El aislamiento social y la soledad han sido relacionados con un mayor riesgo de deterioro cognitivo en diferentes investigaciones. Por eso, el contacto humano no fue tratado como un elemento secundario, sino como uno de los cinco componentes esenciales del programa latinoamericano.
Una intervención accesible y no farmacológica
LatAm-FINGERS evaluó una estrategia no farmacológica basada en factores modificables del estilo de vida. Esto no significa que la demencia pueda prevenirse en todos los casos ni que los hábitos eliminen por completo la influencia de la edad, la genética u otras condiciones médicas.

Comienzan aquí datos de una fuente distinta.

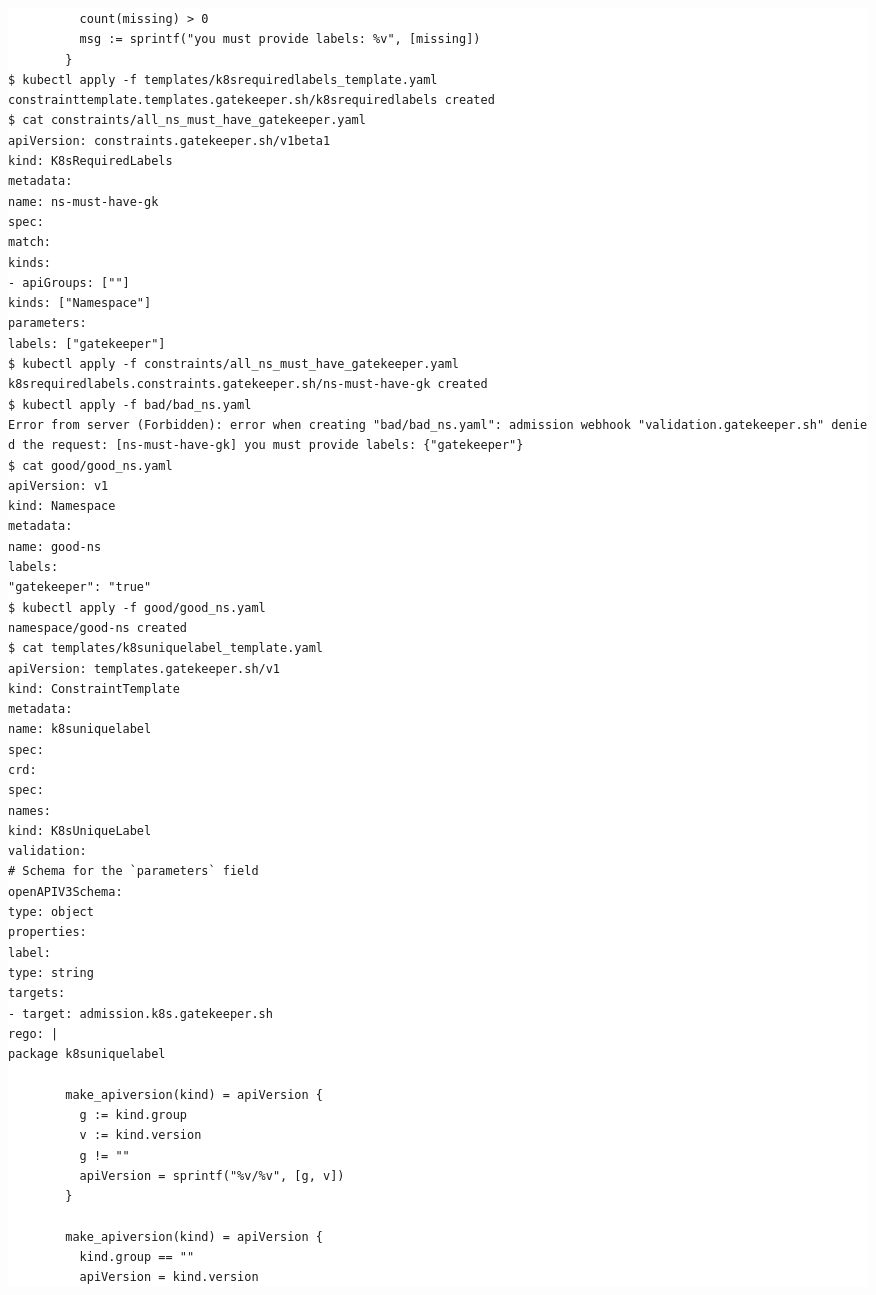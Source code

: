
 ```
          count(missing) > 0
          msg := sprintf("you must provide labels: %v", [missing])
        }
$ kubectl apply -f templates/k8srequiredlabels_template.yaml
constrainttemplate.templates.gatekeeper.sh/k8srequiredlabels created
$ cat constraints/all_ns_must_have_gatekeeper.yaml
apiVersion: constraints.gatekeeper.sh/v1beta1
kind: K8sRequiredLabels
metadata:
name: ns-must-have-gk
spec:
match:
kinds:
- apiGroups: [""]
kinds: ["Namespace"]
parameters:
labels: ["gatekeeper"]
$ kubectl apply -f constraints/all_ns_must_have_gatekeeper.yaml
k8srequiredlabels.constraints.gatekeeper.sh/ns-must-have-gk created
$ kubectl apply -f bad/bad_ns.yaml
Error from server (Forbidden): error when creating "bad/bad_ns.yaml": admission webhook "validation.gatekeeper.sh" denied the request: [ns-must-have-gk] you must provide labels: {"gatekeeper"}
$ cat good/good_ns.yaml
apiVersion: v1
kind: Namespace
metadata:
name: good-ns
labels:
"gatekeeper": "true"
$ kubectl apply -f good/good_ns.yaml
namespace/good-ns created
$ cat templates/k8suniquelabel_template.yaml
apiVersion: templates.gatekeeper.sh/v1
kind: ConstraintTemplate
metadata:
name: k8suniquelabel
spec:
crd:
spec:
names:
kind: K8sUniqueLabel
validation:
# Schema for the `parameters` field
openAPIV3Schema:
type: object
properties:
label:
type: string
targets:
- target: admission.k8s.gatekeeper.sh
rego: |
package k8suniquelabel

        make_apiversion(kind) = apiVersion {
          g := kind.group
          v := kind.version
          g != ""
          apiVersion = sprintf("%v/%v", [g, v])
        }

        make_apiversion(kind) = apiVersion {
          kind.group == ""
          apiVersion = kind.version
```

El hallazgo muestra que determinadas personas en riesgo pueden mejorar su desempeño cognitivo cuando reciben apoyo estructurado para modificar simultáneamente varias áreas de su vida.
La diferencia entre una intervención organizada y las recomendaciones generales también resulta relevante. Conocer qué hábitos son saludables no garantiza que una persona pueda incorporarlos o mantenerlos sin acompañamiento, seguimiento y condiciones adecuadas.
La evidencia sobre hábitos saludables y prevención de la demencia también advierte que el acceso a alimentos de calidad, atención médica, espacios seguros para ejercitarse y actividades sociales depende de condiciones económicas y comunitarias que no pueden atribuirse únicamente a decisiones individuales.
Posible aplicación en sistemas de salud
Los resultados pueden servir como base para desarrollar programas comunitarios, estrategias de atención primaria y políticas de envejecimiento saludable adaptadas a América Latina.
La aplicación a gran escala requerirá definir cómo trasladar un protocolo científico a entornos sanitarios con recursos, infraestructura y disponibilidad profesional diferentes. También será necesario determinar qué intensidad de acompañamiento puede mantenerse en los sistemas públicos de salud.
El proyecto dejó además una red regional de centros de investigación, profesionales capacitados y protocolos armonizados. Esa infraestructura permitirá realizar nuevos estudios y mejorar la representación de América Latina en la investigación mundial sobre Alzheimer y otras demencias.
El seguimiento continuará cuatro años más
La investigación no finalizará con la presentación de los primeros resultados. Los participantes serán observados durante cuatro años adicionales, esta vez sin el acompañamiento estructurado del equipo interdisciplinario.
Esta nueva etapa permitirá determinar si los hábitos incorporados durante el programa se mantienen en la vida cotidiana y si las mejoras cognitivas persisten después de terminar la intervención intensiva.
El seguimiento también ayudará a esclarecer si los beneficios observados pueden traducirse en una reducción duradera del deterioro cognitivo o del riesgo de demencia. Los resultados actuales muestran una mejora en el rendimiento mental, pero no permiten afirmar todavía que la intervención evite por completo la aparición futura de una enfermedad neurodegenerativa.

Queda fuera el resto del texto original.